Could you find every line in the entries below that holds the word "Unit" and copy it?

SUPPLIED DATA –
——

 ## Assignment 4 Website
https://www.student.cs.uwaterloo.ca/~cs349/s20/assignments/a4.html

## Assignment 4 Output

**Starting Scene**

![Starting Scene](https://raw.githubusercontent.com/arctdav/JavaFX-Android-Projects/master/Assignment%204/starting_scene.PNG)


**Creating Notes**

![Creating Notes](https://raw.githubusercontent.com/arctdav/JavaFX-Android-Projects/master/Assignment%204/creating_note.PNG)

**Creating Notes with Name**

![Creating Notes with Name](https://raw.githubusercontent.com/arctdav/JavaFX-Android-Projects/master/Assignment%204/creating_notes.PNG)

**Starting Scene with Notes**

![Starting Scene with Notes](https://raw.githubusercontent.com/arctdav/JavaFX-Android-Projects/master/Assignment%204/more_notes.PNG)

——

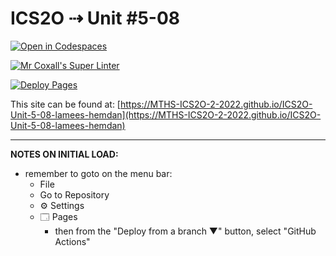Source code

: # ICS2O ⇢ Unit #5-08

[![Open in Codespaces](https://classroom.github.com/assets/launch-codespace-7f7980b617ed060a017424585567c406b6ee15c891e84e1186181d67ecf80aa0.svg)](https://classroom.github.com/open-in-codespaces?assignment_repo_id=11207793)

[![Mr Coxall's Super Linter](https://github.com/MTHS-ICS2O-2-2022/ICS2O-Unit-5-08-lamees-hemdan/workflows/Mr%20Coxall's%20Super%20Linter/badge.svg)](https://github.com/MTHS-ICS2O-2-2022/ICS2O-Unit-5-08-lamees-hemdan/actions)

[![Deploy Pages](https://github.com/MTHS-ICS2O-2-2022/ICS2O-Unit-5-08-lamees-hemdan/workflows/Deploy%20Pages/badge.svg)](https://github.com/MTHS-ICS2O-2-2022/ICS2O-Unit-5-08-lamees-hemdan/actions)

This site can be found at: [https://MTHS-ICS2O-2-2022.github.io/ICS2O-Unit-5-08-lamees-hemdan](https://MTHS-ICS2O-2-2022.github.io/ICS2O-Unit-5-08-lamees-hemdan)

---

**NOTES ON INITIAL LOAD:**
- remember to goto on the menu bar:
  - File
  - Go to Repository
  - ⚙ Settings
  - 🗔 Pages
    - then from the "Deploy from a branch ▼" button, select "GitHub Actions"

——

OUTPUT FOR THIS EXERCISE –
: # ICS2O ⇢ Unit #5-08
[![Mr Coxall's Super Linter](https://github.com/MTHS-ICS2O-2-2022/ICS2O-Unit-5-08-lamees-hemdan/workflows/Mr%20Coxall's%20Super%20Linter/badge.svg)](https://github.com/MTHS-ICS2O-2-2022/ICS2O-Unit-5-08-lamees-hemdan/actions)
[![Deploy Pages](https://github.com/MTHS-ICS2O-2-2022/ICS2O-Unit-5-08-lamees-hemdan/workflows/Deploy%20Pages/badge.svg)](https://github.com/MTHS-ICS2O-2-2022/ICS2O-Unit-5-08-lamees-hemdan/actions)
This site can be found at: [https://MTHS-ICS2O-2-2022.github.io/ICS2O-Unit-5-08-lamees-hemdan](https://MTHS-ICS2O-2-2022.github.io/ICS2O-Unit-5-08-lamees-hemdan)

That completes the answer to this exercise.